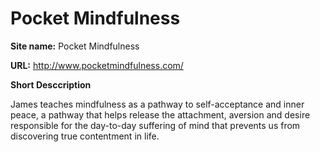 # Pocket Mindfulness

**Site name:** Pocket Mindfulness

**URL:** http://www.pocketmindfulness.com/

**Short Desccription**

James teaches mindfulness as a pathway to self-acceptance and inner peace, a pathway that helps release the attachment, aversion and desire responsible for the day-to-day suffering of mind that prevents us from discovering true contentment in life.
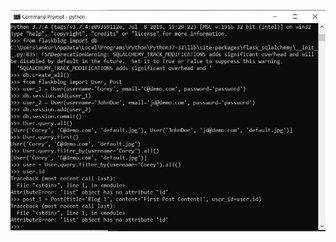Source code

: <p align='center'><img src="https://github.com/ankur715/GUI/blob/master/Flask/4.%20databases/cmd.JPG"></p>
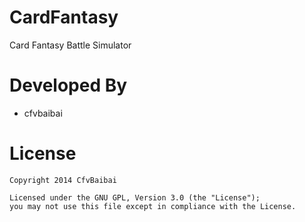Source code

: CardFantasy
=======

Card Fantasy Battle Simulator

Developed By
============

* cfvbaibai

License
=======

    Copyright 2014 CfvBaibai

    Licensed under the GNU GPL, Version 3.0 (the "License");
    you may not use this file except in compliance with the License.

The task:
Repeat, exactly, every line from the one containing "Licensed under the" through the final line of the listing above, adding nothing.

Completed task:
    Licensed under the GNU GPL, Version 3.0 (the "License");
    you may not use this file except in compliance with the License.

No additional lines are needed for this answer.